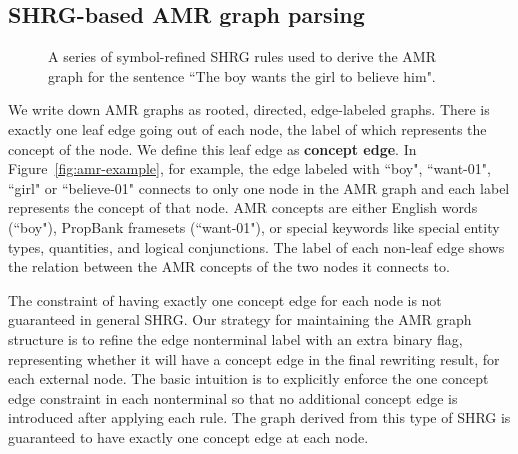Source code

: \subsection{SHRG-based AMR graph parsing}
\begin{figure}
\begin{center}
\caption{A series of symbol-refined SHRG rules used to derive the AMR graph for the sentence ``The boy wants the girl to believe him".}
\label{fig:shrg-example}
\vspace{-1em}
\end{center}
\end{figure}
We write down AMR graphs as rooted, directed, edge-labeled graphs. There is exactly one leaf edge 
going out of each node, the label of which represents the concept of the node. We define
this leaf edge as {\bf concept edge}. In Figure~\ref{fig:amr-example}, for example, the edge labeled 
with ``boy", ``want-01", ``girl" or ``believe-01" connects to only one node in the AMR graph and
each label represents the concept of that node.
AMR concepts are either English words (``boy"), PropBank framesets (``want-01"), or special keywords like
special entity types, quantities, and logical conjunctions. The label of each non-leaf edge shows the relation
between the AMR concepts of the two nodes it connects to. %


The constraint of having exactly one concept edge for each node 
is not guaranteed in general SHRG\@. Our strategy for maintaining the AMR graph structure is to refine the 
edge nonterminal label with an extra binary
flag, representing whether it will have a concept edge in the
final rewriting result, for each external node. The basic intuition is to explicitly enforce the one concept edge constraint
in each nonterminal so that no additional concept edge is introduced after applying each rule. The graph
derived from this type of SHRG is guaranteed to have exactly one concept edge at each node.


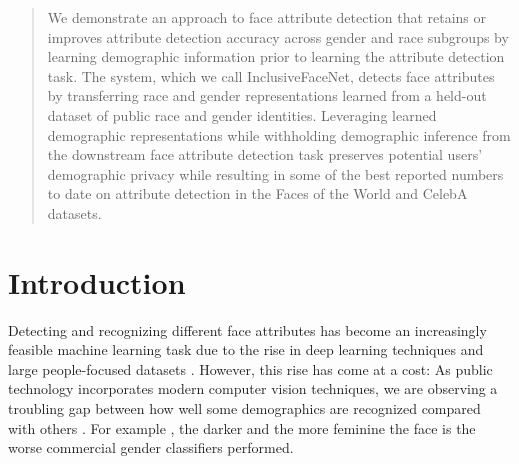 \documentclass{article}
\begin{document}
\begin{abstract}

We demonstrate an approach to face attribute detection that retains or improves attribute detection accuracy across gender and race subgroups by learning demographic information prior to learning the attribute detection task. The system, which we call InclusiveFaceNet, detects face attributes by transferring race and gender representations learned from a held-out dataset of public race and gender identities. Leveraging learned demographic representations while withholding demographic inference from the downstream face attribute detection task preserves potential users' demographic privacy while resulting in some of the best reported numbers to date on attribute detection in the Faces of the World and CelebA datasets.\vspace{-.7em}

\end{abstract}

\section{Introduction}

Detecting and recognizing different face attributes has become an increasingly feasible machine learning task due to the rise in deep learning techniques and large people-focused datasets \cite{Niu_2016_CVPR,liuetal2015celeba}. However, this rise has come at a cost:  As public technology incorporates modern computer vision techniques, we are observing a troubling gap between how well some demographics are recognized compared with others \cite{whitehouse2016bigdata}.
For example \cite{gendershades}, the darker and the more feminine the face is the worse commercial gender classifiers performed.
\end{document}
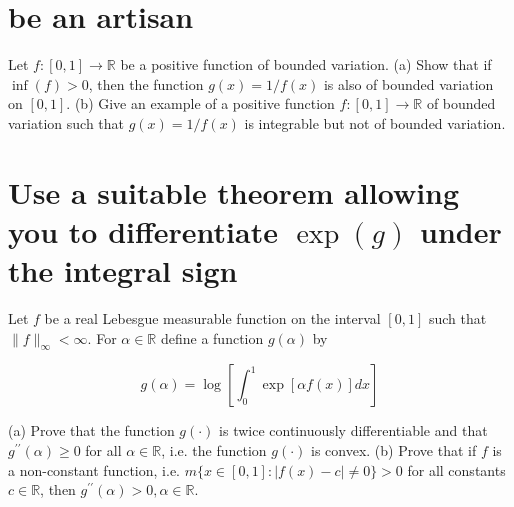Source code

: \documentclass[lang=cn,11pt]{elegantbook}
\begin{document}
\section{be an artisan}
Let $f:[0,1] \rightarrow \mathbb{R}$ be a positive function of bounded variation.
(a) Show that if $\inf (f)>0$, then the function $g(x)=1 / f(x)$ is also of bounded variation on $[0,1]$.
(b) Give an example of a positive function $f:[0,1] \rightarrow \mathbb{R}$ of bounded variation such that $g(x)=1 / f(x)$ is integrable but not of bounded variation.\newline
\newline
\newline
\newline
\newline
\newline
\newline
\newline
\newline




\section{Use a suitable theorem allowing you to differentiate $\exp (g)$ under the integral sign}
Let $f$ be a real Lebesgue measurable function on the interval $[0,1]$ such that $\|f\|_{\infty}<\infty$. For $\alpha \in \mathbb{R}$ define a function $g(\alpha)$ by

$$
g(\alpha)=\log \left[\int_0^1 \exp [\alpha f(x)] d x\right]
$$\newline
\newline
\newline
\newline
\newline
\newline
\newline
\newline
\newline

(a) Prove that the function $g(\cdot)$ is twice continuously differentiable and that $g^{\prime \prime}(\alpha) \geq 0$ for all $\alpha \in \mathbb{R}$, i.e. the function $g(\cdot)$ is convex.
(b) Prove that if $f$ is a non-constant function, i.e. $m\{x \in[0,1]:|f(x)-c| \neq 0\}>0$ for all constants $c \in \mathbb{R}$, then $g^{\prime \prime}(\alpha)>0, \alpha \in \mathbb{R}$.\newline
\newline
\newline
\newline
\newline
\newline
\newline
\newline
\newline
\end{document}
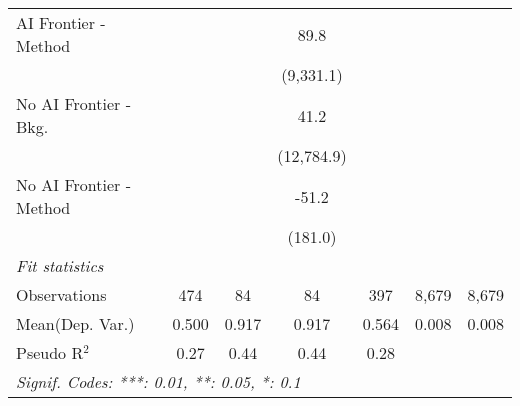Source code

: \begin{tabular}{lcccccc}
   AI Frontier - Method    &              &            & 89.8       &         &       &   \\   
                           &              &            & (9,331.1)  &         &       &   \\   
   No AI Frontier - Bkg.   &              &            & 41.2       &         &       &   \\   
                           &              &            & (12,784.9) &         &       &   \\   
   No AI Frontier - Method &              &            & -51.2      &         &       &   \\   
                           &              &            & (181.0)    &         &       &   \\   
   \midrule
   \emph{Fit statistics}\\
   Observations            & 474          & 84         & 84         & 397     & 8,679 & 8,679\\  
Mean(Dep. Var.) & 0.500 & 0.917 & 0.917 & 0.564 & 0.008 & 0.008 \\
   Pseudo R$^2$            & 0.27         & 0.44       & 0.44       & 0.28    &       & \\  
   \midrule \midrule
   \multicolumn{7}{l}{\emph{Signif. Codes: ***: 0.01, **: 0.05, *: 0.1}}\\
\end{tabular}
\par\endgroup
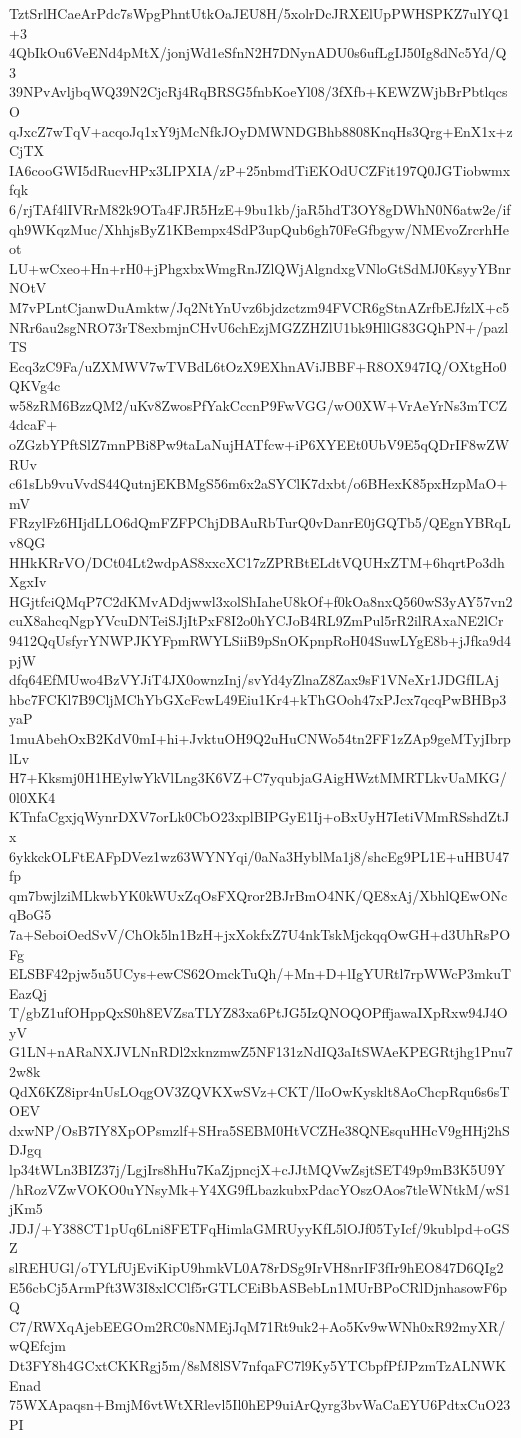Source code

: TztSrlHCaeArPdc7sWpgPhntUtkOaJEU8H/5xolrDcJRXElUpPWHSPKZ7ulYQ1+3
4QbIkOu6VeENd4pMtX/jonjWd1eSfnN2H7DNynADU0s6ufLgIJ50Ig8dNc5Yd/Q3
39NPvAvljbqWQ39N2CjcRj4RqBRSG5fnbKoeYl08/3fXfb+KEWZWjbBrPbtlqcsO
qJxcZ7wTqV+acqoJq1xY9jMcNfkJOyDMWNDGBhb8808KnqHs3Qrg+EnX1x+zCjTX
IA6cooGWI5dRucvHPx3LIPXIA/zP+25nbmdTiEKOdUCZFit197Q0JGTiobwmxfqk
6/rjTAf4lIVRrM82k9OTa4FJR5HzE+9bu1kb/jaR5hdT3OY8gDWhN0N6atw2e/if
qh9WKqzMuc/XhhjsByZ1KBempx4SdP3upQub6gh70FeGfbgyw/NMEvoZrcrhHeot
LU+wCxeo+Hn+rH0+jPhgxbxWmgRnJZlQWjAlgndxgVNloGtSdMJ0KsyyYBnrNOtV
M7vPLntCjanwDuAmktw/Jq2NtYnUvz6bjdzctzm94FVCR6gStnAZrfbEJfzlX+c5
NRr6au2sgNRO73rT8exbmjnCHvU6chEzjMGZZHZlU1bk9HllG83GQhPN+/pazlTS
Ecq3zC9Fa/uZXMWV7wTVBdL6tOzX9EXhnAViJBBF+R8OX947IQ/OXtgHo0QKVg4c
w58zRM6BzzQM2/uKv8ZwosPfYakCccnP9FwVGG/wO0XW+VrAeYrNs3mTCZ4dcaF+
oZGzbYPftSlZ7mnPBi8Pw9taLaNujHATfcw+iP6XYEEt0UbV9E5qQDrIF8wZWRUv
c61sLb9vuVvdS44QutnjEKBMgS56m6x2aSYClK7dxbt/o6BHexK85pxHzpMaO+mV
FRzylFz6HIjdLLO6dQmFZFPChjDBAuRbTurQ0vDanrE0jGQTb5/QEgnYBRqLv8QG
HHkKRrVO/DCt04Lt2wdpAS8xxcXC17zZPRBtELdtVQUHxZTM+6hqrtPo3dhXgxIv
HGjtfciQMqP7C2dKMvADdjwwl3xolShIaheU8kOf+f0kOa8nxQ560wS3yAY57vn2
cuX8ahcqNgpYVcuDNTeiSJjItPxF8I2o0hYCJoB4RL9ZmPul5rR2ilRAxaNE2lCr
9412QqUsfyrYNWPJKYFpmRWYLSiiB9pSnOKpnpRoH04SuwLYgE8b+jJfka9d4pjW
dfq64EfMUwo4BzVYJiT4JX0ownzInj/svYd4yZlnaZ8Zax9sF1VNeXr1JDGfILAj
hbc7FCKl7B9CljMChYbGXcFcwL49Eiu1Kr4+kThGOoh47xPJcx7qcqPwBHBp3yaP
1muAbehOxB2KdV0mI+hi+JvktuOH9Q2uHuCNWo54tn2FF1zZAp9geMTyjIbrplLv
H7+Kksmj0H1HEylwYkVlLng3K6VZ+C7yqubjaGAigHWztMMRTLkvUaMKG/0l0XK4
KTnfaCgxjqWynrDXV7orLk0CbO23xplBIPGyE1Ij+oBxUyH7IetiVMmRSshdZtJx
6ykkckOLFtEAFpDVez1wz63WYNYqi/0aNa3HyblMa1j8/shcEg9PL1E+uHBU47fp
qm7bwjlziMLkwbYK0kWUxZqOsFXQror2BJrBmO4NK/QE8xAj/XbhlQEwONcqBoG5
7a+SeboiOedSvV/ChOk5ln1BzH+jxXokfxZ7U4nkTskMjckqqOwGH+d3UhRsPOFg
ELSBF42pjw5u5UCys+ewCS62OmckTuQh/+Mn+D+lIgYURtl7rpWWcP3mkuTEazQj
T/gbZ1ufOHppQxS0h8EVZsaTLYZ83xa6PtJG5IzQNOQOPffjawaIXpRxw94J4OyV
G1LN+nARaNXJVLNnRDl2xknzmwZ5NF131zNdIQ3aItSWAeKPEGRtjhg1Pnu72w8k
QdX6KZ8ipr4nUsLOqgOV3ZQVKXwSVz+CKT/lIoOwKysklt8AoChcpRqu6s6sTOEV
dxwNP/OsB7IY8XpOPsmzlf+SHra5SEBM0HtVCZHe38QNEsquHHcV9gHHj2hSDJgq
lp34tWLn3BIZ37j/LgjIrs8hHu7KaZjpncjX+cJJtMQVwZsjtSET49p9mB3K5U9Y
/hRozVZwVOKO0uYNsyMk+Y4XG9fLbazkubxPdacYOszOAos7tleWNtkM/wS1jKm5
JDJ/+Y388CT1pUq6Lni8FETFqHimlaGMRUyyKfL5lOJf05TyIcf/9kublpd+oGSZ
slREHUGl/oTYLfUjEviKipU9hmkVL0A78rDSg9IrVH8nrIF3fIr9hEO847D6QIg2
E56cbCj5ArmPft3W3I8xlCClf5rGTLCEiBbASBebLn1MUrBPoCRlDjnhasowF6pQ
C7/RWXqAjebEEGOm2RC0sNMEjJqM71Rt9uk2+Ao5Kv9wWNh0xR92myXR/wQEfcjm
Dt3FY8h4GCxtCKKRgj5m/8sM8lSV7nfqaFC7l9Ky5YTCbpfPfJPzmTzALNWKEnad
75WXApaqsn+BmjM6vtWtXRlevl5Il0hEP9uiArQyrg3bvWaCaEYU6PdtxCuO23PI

--------------------------------------------------

How to complete this task:
Please give back exactly the lines of this listing beginning at the line with "qh9WKqzMuc/XhhjsByZ1KBempx4SdP3upQub6gh70FeGfbgyw/NMEvoZrcrhHeot" and ending with the line with "hbc7FCKl7B9CljMChYbGXcFcwL49Eiu1Kr4+kThGOoh47xPJcx7qcqPwBHBp3yaP", both included, and nothing else.

Exercise output:
qh9WKqzMuc/XhhjsByZ1KBempx4SdP3upQub6gh70FeGfbgyw/NMEvoZrcrhHeot
LU+wCxeo+Hn+rH0+jPhgxbxWmgRnJZlQWjAlgndxgVNloGtSdMJ0KsyyYBnrNOtV
M7vPLntCjanwDuAmktw/Jq2NtYnUvz6bjdzctzm94FVCR6gStnAZrfbEJfzlX+c5
NRr6au2sgNRO73rT8exbmjnCHvU6chEzjMGZZHZlU1bk9HllG83GQhPN+/pazlTS
Ecq3zC9Fa/uZXMWV7wTVBdL6tOzX9EXhnAViJBBF+R8OX947IQ/OXtgHo0QKVg4c
w58zRM6BzzQM2/uKv8ZwosPfYakCccnP9FwVGG/wO0XW+VrAeYrNs3mTCZ4dcaF+
oZGzbYPftSlZ7mnPBi8Pw9taLaNujHATfcw+iP6XYEEt0UbV9E5qQDrIF8wZWRUv
c61sLb9vuVvdS44QutnjEKBMgS56m6x2aSYClK7dxbt/o6BHexK85pxHzpMaO+mV
FRzylFz6HIjdLLO6dQmFZFPChjDBAuRbTurQ0vDanrE0jGQTb5/QEgnYBRqLv8QG
HHkKRrVO/DCt04Lt2wdpAS8xxcXC17zZPRBtELdtVQUHxZTM+6hqrtPo3dhXgxIv
HGjtfciQMqP7C2dKMvADdjwwl3xolShIaheU8kOf+f0kOa8nxQ560wS3yAY57vn2
cuX8ahcqNgpYVcuDNTeiSJjItPxF8I2o0hYCJoB4RL9ZmPul5rR2ilRAxaNE2lCr
9412QqUsfyrYNWPJKYFpmRWYLSiiB9pSnOKpnpRoH04SuwLYgE8b+jJfka9d4pjW
dfq64EfMUwo4BzVYJiT4JX0ownzInj/svYd4yZlnaZ8Zax9sF1VNeXr1JDGfILAj
hbc7FCKl7B9CljMChYbGXcFcwL49Eiu1Kr4+kThGOoh47xPJcx7qcqPwBHBp3yaP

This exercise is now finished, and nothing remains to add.